• _Saved data entries_:

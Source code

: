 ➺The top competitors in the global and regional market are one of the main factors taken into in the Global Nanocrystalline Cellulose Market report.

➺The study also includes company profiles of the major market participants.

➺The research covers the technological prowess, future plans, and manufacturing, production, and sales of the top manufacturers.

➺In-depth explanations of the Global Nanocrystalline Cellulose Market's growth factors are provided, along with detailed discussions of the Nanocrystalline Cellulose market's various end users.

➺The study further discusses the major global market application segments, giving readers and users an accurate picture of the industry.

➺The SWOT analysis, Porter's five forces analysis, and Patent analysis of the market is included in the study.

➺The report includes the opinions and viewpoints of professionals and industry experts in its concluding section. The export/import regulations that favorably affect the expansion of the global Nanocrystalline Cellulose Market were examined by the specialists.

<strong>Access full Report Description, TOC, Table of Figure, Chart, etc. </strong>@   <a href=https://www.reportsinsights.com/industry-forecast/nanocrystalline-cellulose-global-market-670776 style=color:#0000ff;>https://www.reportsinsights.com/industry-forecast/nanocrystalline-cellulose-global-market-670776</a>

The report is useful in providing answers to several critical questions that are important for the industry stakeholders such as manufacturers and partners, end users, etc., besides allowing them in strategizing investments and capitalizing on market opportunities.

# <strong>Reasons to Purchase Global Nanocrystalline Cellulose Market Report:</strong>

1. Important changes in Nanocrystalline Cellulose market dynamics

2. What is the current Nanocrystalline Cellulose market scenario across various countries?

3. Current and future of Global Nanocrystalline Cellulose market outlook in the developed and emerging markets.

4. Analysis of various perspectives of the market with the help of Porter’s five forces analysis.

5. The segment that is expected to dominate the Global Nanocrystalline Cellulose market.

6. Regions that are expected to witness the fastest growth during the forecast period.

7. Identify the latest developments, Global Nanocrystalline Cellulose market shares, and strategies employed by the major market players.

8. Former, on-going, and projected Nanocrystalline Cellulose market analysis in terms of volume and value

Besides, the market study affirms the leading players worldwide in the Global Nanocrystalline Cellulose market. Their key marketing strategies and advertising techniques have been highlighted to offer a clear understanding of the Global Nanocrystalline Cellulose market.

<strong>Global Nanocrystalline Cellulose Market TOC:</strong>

...

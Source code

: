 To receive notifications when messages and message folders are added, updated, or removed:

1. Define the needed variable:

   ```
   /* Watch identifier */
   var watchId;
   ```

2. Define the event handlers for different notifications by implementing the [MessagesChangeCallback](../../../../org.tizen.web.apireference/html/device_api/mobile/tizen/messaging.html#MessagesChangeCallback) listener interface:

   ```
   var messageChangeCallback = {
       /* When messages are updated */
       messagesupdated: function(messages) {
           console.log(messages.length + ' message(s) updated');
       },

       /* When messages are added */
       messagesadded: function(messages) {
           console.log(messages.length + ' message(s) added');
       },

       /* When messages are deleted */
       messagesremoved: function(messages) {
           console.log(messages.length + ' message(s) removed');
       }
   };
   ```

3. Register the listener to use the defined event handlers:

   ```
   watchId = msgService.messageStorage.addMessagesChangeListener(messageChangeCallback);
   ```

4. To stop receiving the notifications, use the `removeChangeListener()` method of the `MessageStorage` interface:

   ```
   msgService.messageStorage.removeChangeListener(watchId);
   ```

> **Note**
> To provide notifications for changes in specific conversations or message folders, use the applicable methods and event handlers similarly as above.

• _Task directions_: Wherever the string "five" appears in the entries above, list that line.

• _Exercise output_:
➺The SWOT analysis, Porter's five forces analysis, and Patent analysis of the market is included in the study.
4. Analysis of various perspectives of the market with the help of Porter’s five forces analysis.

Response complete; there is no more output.